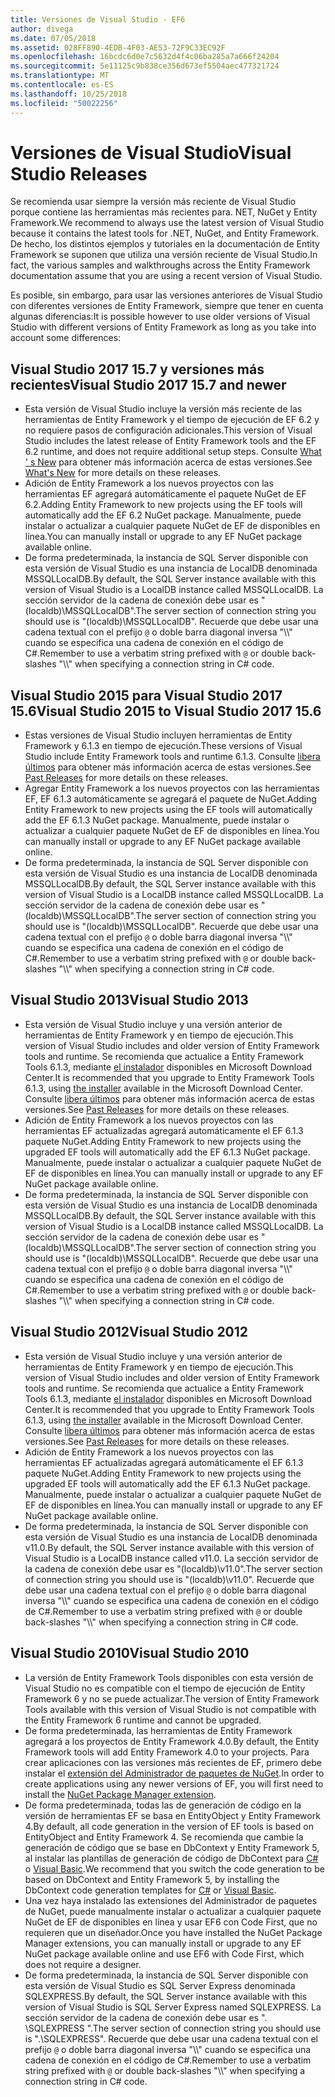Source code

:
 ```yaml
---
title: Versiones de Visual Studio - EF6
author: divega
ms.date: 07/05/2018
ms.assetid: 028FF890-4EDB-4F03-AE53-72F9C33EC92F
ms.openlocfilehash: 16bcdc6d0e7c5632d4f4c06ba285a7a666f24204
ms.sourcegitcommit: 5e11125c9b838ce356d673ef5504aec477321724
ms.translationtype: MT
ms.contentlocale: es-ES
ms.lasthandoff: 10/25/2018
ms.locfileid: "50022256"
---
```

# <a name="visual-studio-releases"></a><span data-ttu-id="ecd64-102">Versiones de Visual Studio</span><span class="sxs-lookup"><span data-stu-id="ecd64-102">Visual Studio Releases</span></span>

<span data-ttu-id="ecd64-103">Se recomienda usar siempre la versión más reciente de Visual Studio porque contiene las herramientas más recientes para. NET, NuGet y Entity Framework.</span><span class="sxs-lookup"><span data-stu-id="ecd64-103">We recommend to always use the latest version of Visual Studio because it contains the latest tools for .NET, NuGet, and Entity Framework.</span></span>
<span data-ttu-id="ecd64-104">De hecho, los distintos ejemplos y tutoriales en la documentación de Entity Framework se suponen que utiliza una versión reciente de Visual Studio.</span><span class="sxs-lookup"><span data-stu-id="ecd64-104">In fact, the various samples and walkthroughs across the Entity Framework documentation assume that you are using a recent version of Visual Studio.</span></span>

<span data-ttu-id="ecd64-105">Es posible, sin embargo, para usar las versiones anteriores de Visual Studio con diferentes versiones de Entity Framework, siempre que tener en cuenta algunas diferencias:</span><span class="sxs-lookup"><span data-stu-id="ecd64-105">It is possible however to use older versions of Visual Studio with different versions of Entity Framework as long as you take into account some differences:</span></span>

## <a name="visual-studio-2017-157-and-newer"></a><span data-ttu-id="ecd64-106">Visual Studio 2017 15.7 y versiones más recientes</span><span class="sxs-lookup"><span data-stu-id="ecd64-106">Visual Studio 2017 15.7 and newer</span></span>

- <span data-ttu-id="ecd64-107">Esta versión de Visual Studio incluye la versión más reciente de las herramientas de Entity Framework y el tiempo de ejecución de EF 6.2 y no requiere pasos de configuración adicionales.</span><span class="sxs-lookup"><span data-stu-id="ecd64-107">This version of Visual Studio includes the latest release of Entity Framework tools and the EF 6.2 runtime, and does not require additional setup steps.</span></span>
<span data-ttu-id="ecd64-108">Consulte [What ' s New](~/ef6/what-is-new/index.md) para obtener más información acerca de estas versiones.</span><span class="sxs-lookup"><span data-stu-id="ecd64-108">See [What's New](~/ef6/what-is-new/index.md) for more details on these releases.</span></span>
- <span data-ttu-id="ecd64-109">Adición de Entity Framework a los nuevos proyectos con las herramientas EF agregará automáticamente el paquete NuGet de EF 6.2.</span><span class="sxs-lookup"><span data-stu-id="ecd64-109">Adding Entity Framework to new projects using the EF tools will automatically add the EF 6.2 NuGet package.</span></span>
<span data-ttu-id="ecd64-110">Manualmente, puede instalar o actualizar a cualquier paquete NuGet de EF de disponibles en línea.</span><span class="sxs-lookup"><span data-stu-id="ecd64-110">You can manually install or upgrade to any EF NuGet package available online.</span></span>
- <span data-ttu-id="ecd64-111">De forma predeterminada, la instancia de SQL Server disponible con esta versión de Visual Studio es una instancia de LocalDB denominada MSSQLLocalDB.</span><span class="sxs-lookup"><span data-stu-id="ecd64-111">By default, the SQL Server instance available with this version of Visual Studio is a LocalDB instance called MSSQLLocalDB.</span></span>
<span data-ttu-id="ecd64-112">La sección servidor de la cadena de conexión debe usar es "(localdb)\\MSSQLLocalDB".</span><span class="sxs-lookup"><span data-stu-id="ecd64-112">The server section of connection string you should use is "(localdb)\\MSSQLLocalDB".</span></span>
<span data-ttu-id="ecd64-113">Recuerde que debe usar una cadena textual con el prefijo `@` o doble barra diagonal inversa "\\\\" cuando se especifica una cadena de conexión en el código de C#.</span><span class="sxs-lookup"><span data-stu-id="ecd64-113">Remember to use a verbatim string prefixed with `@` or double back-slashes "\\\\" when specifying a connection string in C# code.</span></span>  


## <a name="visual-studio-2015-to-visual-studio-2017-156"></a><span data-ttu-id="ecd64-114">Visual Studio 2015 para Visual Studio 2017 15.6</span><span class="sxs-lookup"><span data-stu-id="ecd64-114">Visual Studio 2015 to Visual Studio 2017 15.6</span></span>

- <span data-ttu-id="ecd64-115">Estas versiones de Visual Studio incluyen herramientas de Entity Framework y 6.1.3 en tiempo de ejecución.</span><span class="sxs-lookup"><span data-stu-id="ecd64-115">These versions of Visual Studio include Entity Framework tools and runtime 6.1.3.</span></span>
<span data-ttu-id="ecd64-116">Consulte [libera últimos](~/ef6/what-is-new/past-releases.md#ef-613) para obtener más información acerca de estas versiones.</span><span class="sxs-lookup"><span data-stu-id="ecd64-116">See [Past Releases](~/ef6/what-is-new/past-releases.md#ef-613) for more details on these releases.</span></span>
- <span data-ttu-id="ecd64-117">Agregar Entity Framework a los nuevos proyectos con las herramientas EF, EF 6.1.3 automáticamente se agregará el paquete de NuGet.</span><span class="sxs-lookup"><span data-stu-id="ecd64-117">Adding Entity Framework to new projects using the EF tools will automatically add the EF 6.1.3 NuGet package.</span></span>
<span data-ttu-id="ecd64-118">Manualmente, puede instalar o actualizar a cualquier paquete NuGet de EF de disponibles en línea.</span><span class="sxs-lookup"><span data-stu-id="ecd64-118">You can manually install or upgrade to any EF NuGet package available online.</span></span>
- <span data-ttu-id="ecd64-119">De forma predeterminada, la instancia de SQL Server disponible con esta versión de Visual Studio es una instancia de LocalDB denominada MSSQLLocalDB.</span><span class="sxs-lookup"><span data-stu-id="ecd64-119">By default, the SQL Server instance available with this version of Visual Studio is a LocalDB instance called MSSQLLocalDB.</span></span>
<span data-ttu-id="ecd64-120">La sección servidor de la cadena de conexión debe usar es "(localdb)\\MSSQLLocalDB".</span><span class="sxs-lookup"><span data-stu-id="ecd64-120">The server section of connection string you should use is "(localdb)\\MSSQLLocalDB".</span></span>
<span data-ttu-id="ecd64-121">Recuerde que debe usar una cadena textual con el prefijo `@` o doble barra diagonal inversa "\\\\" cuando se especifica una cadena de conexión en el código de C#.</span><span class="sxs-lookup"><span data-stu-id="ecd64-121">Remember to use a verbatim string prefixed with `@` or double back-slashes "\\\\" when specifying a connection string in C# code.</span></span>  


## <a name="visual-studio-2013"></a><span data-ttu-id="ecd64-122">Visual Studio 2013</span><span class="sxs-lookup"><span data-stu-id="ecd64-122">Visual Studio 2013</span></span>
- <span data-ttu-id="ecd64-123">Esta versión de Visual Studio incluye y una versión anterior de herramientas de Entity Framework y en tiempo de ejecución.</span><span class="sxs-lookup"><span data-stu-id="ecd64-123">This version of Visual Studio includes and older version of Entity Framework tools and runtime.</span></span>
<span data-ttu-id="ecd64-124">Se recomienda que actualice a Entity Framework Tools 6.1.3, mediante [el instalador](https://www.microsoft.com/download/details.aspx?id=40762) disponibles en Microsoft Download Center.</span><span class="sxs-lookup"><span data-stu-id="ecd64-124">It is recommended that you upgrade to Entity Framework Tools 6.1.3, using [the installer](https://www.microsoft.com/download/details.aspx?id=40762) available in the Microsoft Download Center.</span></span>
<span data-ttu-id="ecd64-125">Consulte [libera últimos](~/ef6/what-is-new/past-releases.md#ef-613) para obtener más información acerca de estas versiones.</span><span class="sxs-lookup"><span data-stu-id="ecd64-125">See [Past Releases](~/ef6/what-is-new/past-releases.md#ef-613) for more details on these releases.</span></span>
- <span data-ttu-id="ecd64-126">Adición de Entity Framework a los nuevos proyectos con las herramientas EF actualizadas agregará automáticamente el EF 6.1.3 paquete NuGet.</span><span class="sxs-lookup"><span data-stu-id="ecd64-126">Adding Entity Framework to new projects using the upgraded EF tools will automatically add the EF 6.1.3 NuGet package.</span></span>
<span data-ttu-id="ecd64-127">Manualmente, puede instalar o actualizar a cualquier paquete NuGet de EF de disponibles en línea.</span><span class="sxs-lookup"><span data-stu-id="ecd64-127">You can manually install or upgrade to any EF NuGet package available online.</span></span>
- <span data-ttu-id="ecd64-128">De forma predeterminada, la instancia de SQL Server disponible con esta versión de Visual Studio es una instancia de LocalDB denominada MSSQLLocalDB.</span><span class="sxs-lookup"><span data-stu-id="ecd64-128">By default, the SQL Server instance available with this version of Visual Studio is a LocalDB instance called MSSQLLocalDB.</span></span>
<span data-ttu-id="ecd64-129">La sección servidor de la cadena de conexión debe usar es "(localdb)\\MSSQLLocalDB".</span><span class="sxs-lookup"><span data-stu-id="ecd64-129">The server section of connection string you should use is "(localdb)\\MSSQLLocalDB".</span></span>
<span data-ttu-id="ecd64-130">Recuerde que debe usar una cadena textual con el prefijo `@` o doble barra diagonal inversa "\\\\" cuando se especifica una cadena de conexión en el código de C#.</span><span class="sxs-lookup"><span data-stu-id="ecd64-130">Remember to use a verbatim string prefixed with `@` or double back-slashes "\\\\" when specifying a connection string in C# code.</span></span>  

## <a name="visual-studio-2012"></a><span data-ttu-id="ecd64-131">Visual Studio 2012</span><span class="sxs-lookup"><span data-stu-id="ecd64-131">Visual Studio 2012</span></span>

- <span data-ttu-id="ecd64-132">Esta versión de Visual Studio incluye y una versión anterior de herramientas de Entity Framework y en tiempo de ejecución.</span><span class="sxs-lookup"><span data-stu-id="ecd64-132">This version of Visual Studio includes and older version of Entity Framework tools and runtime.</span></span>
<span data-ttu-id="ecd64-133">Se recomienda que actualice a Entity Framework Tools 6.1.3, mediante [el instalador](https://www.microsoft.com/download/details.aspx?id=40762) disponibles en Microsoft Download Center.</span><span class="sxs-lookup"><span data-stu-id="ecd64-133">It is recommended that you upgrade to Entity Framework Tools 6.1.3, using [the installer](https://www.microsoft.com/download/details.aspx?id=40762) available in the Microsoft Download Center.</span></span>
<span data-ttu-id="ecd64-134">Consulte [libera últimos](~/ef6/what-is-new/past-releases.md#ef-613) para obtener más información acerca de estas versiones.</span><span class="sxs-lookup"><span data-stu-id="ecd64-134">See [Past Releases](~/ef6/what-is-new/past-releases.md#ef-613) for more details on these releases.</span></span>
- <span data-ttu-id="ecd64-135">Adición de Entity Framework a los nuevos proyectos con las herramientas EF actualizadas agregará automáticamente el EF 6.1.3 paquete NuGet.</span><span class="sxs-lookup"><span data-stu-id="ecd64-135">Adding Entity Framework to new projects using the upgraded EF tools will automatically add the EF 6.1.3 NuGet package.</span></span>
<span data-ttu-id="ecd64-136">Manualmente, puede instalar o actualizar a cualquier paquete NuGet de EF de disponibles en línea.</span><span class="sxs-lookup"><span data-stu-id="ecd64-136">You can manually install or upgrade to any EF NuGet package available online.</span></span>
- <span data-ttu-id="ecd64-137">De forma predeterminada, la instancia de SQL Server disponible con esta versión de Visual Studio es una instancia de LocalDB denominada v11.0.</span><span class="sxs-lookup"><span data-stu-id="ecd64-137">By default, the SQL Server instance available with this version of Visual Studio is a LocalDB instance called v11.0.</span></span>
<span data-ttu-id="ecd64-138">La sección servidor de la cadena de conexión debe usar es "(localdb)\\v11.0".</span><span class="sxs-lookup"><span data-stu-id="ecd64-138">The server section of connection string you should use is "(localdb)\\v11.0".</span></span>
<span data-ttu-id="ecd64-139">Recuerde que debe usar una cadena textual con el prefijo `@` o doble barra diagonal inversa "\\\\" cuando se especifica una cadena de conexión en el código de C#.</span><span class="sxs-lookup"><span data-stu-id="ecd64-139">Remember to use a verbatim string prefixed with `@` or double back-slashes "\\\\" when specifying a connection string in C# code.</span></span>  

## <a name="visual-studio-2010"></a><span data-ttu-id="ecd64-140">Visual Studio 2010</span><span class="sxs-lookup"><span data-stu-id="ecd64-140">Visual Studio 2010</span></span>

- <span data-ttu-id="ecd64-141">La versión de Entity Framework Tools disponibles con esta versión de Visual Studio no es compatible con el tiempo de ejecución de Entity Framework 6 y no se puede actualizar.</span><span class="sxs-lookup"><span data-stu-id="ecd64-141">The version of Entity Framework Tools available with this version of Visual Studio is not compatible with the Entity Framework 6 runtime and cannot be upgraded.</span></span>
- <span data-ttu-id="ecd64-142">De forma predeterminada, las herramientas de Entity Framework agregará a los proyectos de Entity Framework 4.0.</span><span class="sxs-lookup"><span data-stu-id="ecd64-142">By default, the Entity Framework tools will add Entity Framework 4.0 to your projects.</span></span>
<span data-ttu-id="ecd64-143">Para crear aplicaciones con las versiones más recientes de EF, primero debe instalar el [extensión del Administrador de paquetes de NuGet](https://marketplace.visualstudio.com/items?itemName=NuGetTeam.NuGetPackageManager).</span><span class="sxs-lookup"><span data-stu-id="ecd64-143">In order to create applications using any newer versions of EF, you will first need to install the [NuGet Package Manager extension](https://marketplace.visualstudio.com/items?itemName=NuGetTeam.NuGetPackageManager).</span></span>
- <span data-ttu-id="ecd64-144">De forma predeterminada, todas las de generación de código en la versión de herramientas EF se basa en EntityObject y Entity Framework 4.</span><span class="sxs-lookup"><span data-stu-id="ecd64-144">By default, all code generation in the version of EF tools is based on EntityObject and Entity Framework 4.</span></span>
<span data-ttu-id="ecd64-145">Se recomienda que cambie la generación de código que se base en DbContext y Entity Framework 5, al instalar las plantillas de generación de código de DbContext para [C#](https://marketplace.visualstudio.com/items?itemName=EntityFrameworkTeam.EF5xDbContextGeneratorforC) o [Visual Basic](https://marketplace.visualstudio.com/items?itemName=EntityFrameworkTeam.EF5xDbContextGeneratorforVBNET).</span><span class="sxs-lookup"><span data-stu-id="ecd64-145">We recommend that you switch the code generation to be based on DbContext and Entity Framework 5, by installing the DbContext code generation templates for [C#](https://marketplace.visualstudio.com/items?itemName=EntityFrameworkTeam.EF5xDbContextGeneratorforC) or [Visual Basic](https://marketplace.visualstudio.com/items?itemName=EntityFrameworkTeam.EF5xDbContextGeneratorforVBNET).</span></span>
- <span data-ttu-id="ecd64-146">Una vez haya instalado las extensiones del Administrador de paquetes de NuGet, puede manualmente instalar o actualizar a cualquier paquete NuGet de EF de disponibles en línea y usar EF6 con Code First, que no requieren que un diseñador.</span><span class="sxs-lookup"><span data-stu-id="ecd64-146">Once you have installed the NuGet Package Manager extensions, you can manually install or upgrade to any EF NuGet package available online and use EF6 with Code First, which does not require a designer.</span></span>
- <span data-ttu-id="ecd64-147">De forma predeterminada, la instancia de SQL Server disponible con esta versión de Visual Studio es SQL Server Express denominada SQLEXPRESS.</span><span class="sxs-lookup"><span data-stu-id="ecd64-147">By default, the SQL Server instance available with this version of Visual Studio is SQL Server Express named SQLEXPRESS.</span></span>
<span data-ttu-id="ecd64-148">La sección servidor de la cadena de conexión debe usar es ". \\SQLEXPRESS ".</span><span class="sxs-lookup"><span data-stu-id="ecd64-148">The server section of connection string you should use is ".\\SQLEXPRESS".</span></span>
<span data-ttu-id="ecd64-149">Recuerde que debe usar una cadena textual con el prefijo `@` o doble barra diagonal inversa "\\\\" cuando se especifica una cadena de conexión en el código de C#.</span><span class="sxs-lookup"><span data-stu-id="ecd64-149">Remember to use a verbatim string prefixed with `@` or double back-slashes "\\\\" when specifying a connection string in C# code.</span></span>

* [Problem to solve]: Check each line of the records for the word "require", and show the lines that contain it.

* [Problem solution]:
- <span data-ttu-id="ecd64-107">Esta versión de Visual Studio incluye la versión más reciente de las herramientas de Entity Framework y el tiempo de ejecución de EF 6.2 y no requiere pasos de configuración adicionales.</span><span class="sxs-lookup"><span data-stu-id="ecd64-107">This version of Visual Studio includes the latest release of Entity Framework tools and the EF 6.2 runtime, and does not require additional setup steps.</span></span>
- <span data-ttu-id="ecd64-146">Una vez haya instalado las extensiones del Administrador de paquetes de NuGet, puede manualmente instalar o actualizar a cualquier paquete NuGet de EF de disponibles en línea y usar EF6 con Code First, que no requieren que un diseñador.</span><span class="sxs-lookup"><span data-stu-id="ecd64-146">Once you have installed the NuGet Package Manager extensions, you can manually install or upgrade to any EF NuGet package available online and use EF6 with Code First, which does not require a designer.</span></span>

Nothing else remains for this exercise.